In a report submitted to Congress on June 21, the GAO notes the federal deficit has continued to grow every year in the last few years. In fiscal year 2015, the federal deficit was $439 billion, in fiscal year 2016 it was $587 billion and in fiscal year 2017 it was $666 billion.
While federal receipts were noted by the CBO to have increased $48 billion in the 2017 fiscal year, such increases were “outweighed by a $127 billion increase in spending, driven by Social Security, Medicare, and Medicaid, and interest on debt held by the public.”
Interest on the national debt, Social Security and Medicare spending have been projected by both the GAO and the Congressional Budget Office to continue to be the biggest drivers of government spending moving forward.
The GAO report cites projections by the CBO that “increased costs in Medicare, Social Security, and net interest will account for more than two-thirds of the approximately $3 trillion increase in total federal spending over the next 10 years.”
The aging population is sure to continue driving higher health-care-related spending for some time, absent policy changes of the sort Congress has yet to show any appetite for.
Meanwhile, the national debt, and the cost of interest on the debt, will continue to bloat and therefore further constrain future policymakers.

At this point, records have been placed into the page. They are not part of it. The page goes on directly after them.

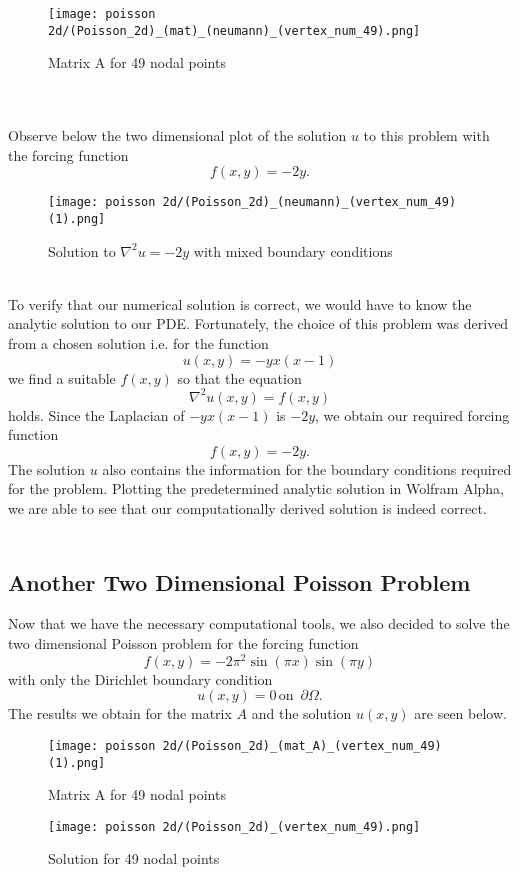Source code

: \documentclass{article}
\begin{document}
 \begin{figure}[t!]
    \centering
    \texttt{[image: poisson 2d/(Poisson\_2d)\_(mat)\_(neumann)\_(vertex\_num\_49).png]}
    \caption{Matrix A for 49 nodal points}
    \label{fig:basis}
\end{figure}
\\
\\
Observe below the two dimensional plot of the solution $u$ to this problem with the forcing function $$f(x,y) = -2y.$$ 
\begin{figure}[hbt!]
    \centering
    \texttt{[image: poisson 2d/(Poisson\_2d)\_(neumann)\_(vertex\_num\_49) (1).png]}
    \caption{Solution to $\nabla^{2}u = -2y$ with mixed boundary conditions}
    \label{fig:basis}
\end{figure}
\\
To verify that our numerical solution is correct, we would have to know the analytic solution to our PDE. Fortunately, the choice of this problem was derived from a chosen solution i.e. for the function $$u(x,y) = -yx(x-1)$$ we find a suitable $f(x,y)$ so that the equation \[\nabla^{2}u(x,y) = f(x,y)\] holds. Since the Laplacian of $-yx(x-1)$ is $-2y$, we obtain our required forcing function $$f(x,y) = -2y.$$ The solution $u$ also contains the information for the boundary conditions required for the problem. Plotting the predetermined analytic solution in Wolfram Alpha, we are able to see that our computationally derived solution is indeed correct. 
\\
\\ 
\subsection{Another Two Dimensional Poisson Problem}
Now that we have the necessary computational tools, we also decided to solve the two dimensional Poisson problem for the forcing function $$f(x,y) = - 2\pi^2\sin{(\pi x)}\sin{(\pi y)}$$
with only the Dirichlet boundary condition $$u(x,y) = 0 \, \textrm{on } \,\partial\Omega. $$ The results we obtain for the matrix $A$ and the solution $u(x,y)$ are seen below.
\begin{figure}[hbt!]
\centering
\begin{minipage}{.5\textwidth}
    \centering
    \texttt{[image: poisson 2d/(Poisson\_2d)\_(mat\_A)\_(vertex\_num\_49) (1).png]}
    \caption{Matrix A for 49 nodal points}
    \label{fig:Solution}

\end{minipage}%
\begin{minipage}{.5\textwidth}
    \centering
    \texttt{[image: poisson 2d/(Poisson\_2d)\_(vertex\_num\_49).png]}
    \caption{Solution for 49 nodal points}
    \label{fig:Solution}

\end{minipage}
\end{figure}
\end{document}
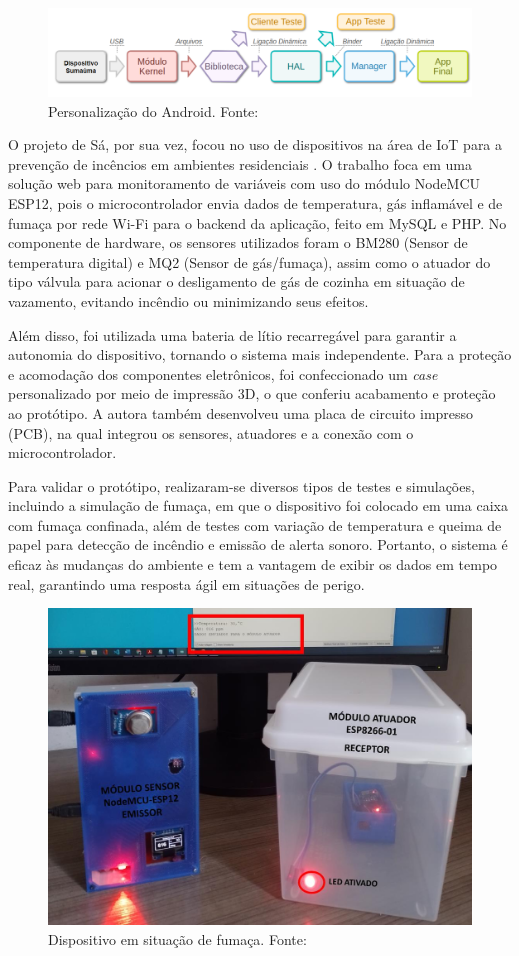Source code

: \begin{figure}[ht]
    \centering
    \includegraphics[width=.87\textwidth]{img/smartlamp-overview.png}
    \caption{Personalização do Android. Fonte:\cite{ufam-aosp-sumama}}\label{figSumauma}
\end{figure}

O projeto de Sá, por sua vez, focou no uso de dispositivos na área de IoT para a prevenção de incêncios em ambientes residenciais \cite{uea-iot-deteccao-incendio}. O trabalho 
foca em uma solução web para monitoramento de variáveis com uso do módulo NodeMCU ESP12, pois o microcontrolador envia dados de temperatura, gás inflamável e de 
fumaça por rede Wi-Fi para o backend da aplicação, feito em MySQL e PHP. No componente de hardware, os sensores utilizados foram o BM280 (Sensor de temperatura digital) e MQ2 (Sensor de gás/fumaça), assim como 
o atuador do tipo válvula para acionar o desligamento de gás de cozinha em situação de vazamento, evitando incêndio ou minimizando seus efeitos. 

Além disso, foi utilizada uma bateria de lítio recarregável para garantir a autonomia do dispositivo, tornando o sistema mais independente. Para a proteção e acomodação dos componentes eletrônicos, foi 
confeccionado um \textit{case} personalizado por meio de impressão 3D, o que conferiu acabamento e proteção ao protótipo. A autora também desenvolveu uma placa de circuito impresso (PCB), na qual integrou os sensores, atuadores e
a conexão com o microcontrolador.

Para validar o protótipo, realizaram-se diversos tipos de testes e simulações, incluindo a simulação de fumaça, em que o dispositivo foi colocado em uma caixa com 
fumaça confinada, além de testes com variação de temperatura e queima de papel para detecção de incêndio e emissão de alerta sonoro. Portanto, o sistema é eficaz às mudanças do ambiente e 
tem a vantagem de exibir os dados em tempo real, garantindo uma resposta ágil em situações de perigo. 

\begin{figure}[ht]
    \centering
    \includegraphics[width=.44\textwidth]{img/sa-dispositivo-simulacao.png}
    \caption{Dispositivo em situação de fumaça. Fonte:\cite{uea-iot-deteccao-incendio}}\label{figProtitpoUEA}
\end{figure}
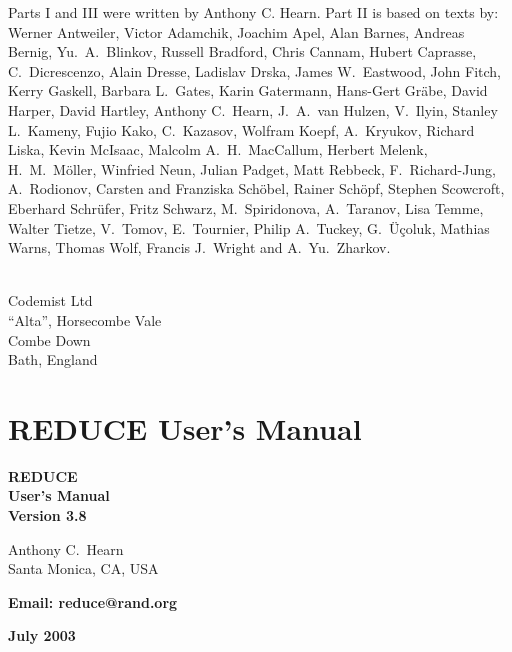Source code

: \documentclass[11pt,letterpaper]{book}
\newcommand{\REDUCE}{REDUCE}
\begin{document}
Parts I and III were written by Anthony C. Hearn.  Part II is based on
texts by:\\
Werner Antweiler,
Victor Adamchik,
Joachim Apel,
Alan Barnes,
Andreas Bernig,
Yu.~A.~Blinkov,
Russell Bradford,
Chris Cannam,
Hubert Caprasse,
C.~{Dicrescenzo},
Alain Dresse,
Ladislav Drska,
James W.~Eastwood,
John Fitch,
Kerry Gaskell,
Barbara L.~Gates,
Karin Gatermann,
Hans-Gert Gr\"abe,
David Harper,
David {H}artley,
Anthony C.~Hearn,
J.~A.~van Hulzen,
V.~Ilyin,
Stanley L.~Kameny,
Fujio Kako,
C.~Kazasov,
Wolfram Koepf,
A.~Kryukov,
Richard Liska,
Kevin McIsaac,
Malcolm A.~H.~MacCallum,
Herbert Melenk,
H.~M.~M\"oller,
Winfried Neun,
Julian Padget,
Matt Rebbeck,
F.~Richard-Jung,
A.~Rodionov,
Carsten and Franziska Sch\"obel,
{Rainer} Sch\"opf,
Stephen Scowcroft,
Eberhard Schr\"{u}fer,
Fritz Schwarz,
M.~Spiridonova,
A.~Taranov,
Lisa Temme,
Walter Tietze,
V.~Tomov,
E.~Tournier,
Philip A.~Tuckey,
G.~\"{U}\c{c}oluk,
Mathias Warns,
Thomas Wolf,
Francis J.~Wright
and
A.~Yu.~Zharkov.

\noindent
{} \\
Codemist Ltd \\
``Alta'', Horsecombe Vale \\
Combe Down \\
Bath, England
\newpage
\tableofcontents
\part{{\REDUCE} User's Manual}

\vspace*{2.0in}
\begin{center}

{\Huge\bf {\REDUCE}} \\ [0.2cm]
{\LARGE\bf User's Manual\vspace{0.4cm} \\
  Version 3.8}

\vspace{0.5in}\large\bf

Anthony C.\ Hearn \\
Santa Monica, CA, USA

\vspace{0.1in}

\bf Email: reduce@rand.org

\vspace{0.5in}

\large\bf July 2003

\end{center}
\end{document}
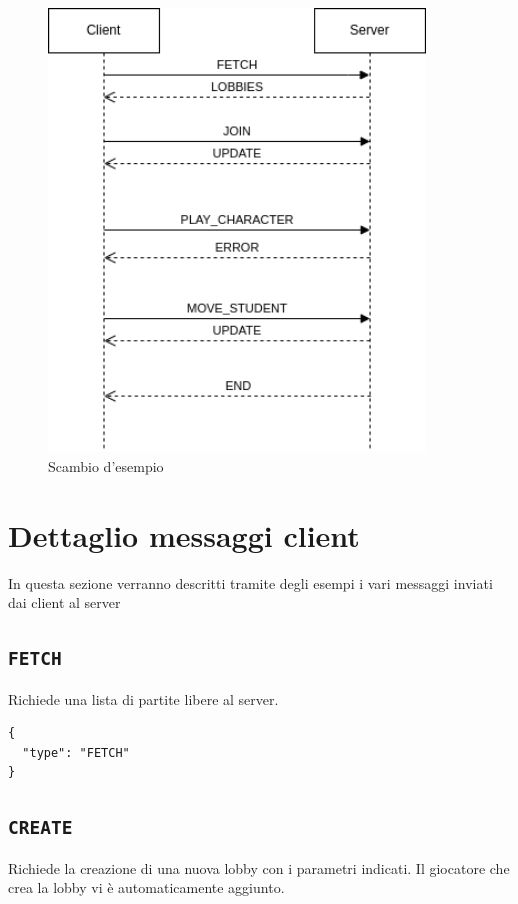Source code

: \documentclass[a4paper,12pt]{article}
\begin{document}
\begin{figure}[htb]
  \centering
  \includegraphics[width=10cm]{example.png}
  \caption{Scambio d'esempio}%
  \label{fig:example}
\end{figure}

\newpage

\section{Dettaglio messaggi client}

In questa sezione verranno descritti tramite degli esempi i vari messaggi
inviati dai client al server

\subsection{\texttt{FETCH}}

Richiede una lista di partite libere al server.

\begin{verbatim}
{
  "type": "FETCH"
}
\end{verbatim}

\subsection{\texttt{CREATE}}

Richiede la creazione di una nuova lobby con i parametri indicati. Il
giocatore che crea la lobby vi è automaticamente aggiunto.
\end{document}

The GAO notes that growing debt and rising interest rates will increase the cost of interest payments on the national debt.
Practically, the GAO cites CBO estimates that net interest costs in 2018 will be $316 billion. If nothing is done to alter this trajectory, it is projected that by 2028 the federal government “will spend more on net interest than it will spend on either defense or nondefense discretionary outlays.” And by 2046, net interest costs alone will rise to 21.6 percent of total federal spending under one of the GAO’s projections.

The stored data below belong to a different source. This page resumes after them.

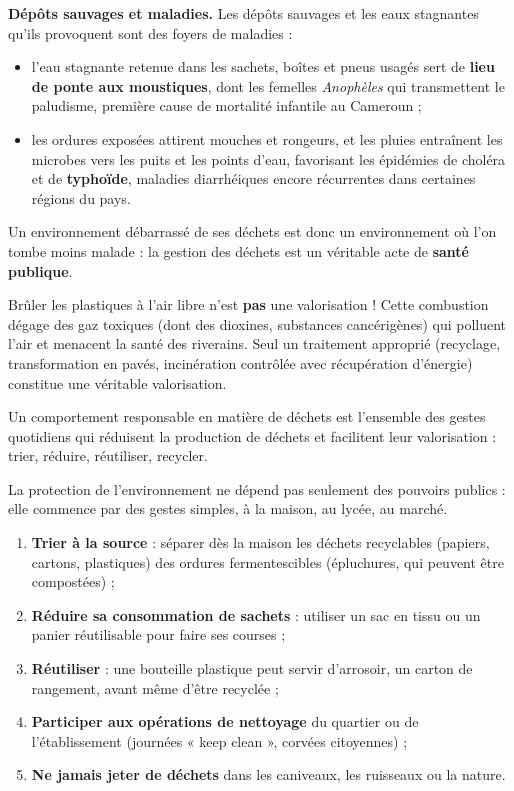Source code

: \documentclass[11pt]{article}
\newcommand{\cle}[1]{{\popxbold\color{popdark}#1}}
\newcounter{popsec}
\newcounter{popsub}
\newcommand{\courssub}[1]{%
  \stepcounter{popsub}%
  \par\vspace{9pt}\noindent{\popxbold\fontsize{11.5}{13}\selectfont\color{popink}{\color{poporange}\thepopsec.\thepopsub}\hspace{6pt}#1}\par\nopagebreak\vspace{4pt}
}
\begin{document}
\textbf{Dépôts sauvages et maladies.} Les dépôts sauvages et les eaux stagnantes qu'ils provoquent sont des foyers de maladies :

\begin{itemize}
\item l'eau stagnante retenue dans les sachets, boîtes et pneus usagés sert de \textbf{lieu de ponte aux moustiques}, dont les femelles \emph{Anophèles} qui transmettent le \cle{paludisme}, première cause de mortalité infantile au Cameroun ;
\item les ordures exposées attirent mouches et rongeurs, et les pluies entraînent les microbes vers les puits et les points d'eau, favorisant les épidémies de \cle{choléra} et de \textbf{typhoïde}, maladies diarrhéiques encore récurrentes dans certaines régions du pays.
\end{itemize}

Un environnement débarrassé de ses déchets est donc un environnement où l'on tombe moins malade : la gestion des déchets est un véritable acte de \textbf{santé publique}.

\begin{attention}
Brûler les plastiques à l'air libre n'est \textbf{pas} une valorisation ! Cette combustion dégage des \cle{gaz toxiques} (dont des dioxines, substances cancérigènes) qui polluent l'air et menacent la santé des riverains. Seul un traitement approprié (recyclage, transformation en pavés, incinération contrôlée avec récupération d'énergie) constitue une véritable valorisation.
\end{attention}

\courssub{La chaîne du comportement responsable}

\begin{definition}
Un \cle{comportement responsable} en matière de déchets est l'ensemble des gestes quotidiens qui réduisent la production de déchets et facilitent leur valorisation : trier, réduire, réutiliser, recycler.
\end{definition}

La protection de l'environnement ne dépend pas seulement des pouvoirs publics : elle commence par des gestes simples, à la maison, au lycée, au marché.

\begin{enumerate}
\item \textbf{Trier à la source} : séparer dès la maison les déchets recyclables (papiers, cartons, plastiques) des ordures fermentescibles (épluchures, qui peuvent être compostées) ;
\item \textbf{Réduire sa consommation de sachets} : utiliser un sac en tissu ou un panier réutilisable pour faire ses courses ;
\item \textbf{Réutiliser} : une bouteille plastique peut servir d'arrosoir, un carton de rangement, avant même d'être recyclée ;
\item \textbf{Participer aux opérations de nettoyage} du quartier ou de l'établissement (journées « keep clean », corvées citoyennes) ;
\item \textbf{Ne jamais jeter de déchets} dans les caniveaux, les ruisseaux ou la nature.
\end{enumerate}
\end{document}
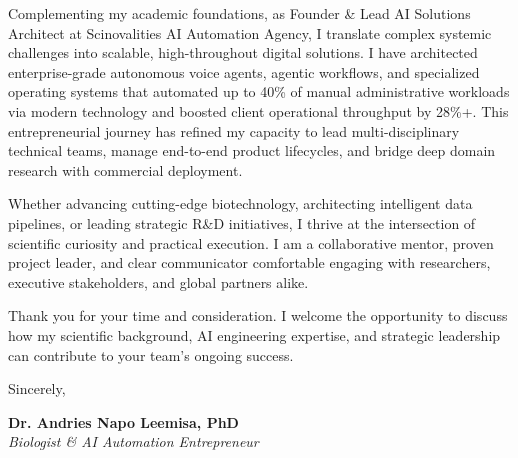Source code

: \documentclass[11pt,a4paper]{article}
\begin{document}
Complementing my academic foundations, as Founder \& Lead AI Solutions Architect at Scinovalities AI Automation Agency, I translate complex systemic challenges into scalable, high-throughout digital solutions. I have architected enterprise-grade autonomous voice agents, agentic workflows, and specialized operating systems that automated up to 40\% of manual administrative workloads via modern technology and boosted client operational throughput by 28\%+. This entrepreneurial journey has refined my capacity to lead multi-disciplinary technical teams, manage end-to-end product lifecycles, and bridge deep domain research with commercial deployment.

Whether advancing cutting-edge biotechnology, architecting intelligent data pipelines, or leading strategic R\&D initiatives, I thrive at the intersection of scientific curiosity and practical execution. I am a collaborative mentor, proven project leader, and clear communicator comfortable engaging with researchers, executive stakeholders, and global partners alike.

Thank you for your time and consideration. I welcome the opportunity to discuss how my scientific background, AI engineering expertise, and strategic leadership can contribute to your team's ongoing success.

\vspace{12pt}
Sincerely,

\vspace{12pt}
\textbf{\large Dr. Andries Napo Leemisa, PhD} \\
\textit{\color{textgray} Biologist \& AI Automation Entrepreneur}
\end{document}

“These policymakers face a federal government highly leveraged in debt by historical norms and on an unsustainable long-term fiscal path caused by a structural imbalance between revenue and spending, absent a change in fiscal policy,” the GAO wrote in a letter accompany the report.
Will Congress do anything about it? There’s no reason to believe so.
On June 20, the Senate couldn’t even trim $15 billion in spending authority, with two Republicans joining the Democrats in voting down the “rescission” package. Only about $1.1 billion in savings would’ve actually been realized, but that was apparently too difficult for the Senate.
As is often the case, Sen. Rand Paul, R-Kentucky, said what needed to be said on this failure of the Senate to exercise a minute amount of responsibility. “Our $21 trillion debt poses the greatest danger to our national security and is only getting worse by the minute,” said Paul after the vote. “It is time for Congress to grow up and acknowledge that government won’t be able to do anyone any good or fund any politician’s priority when it goes broke.”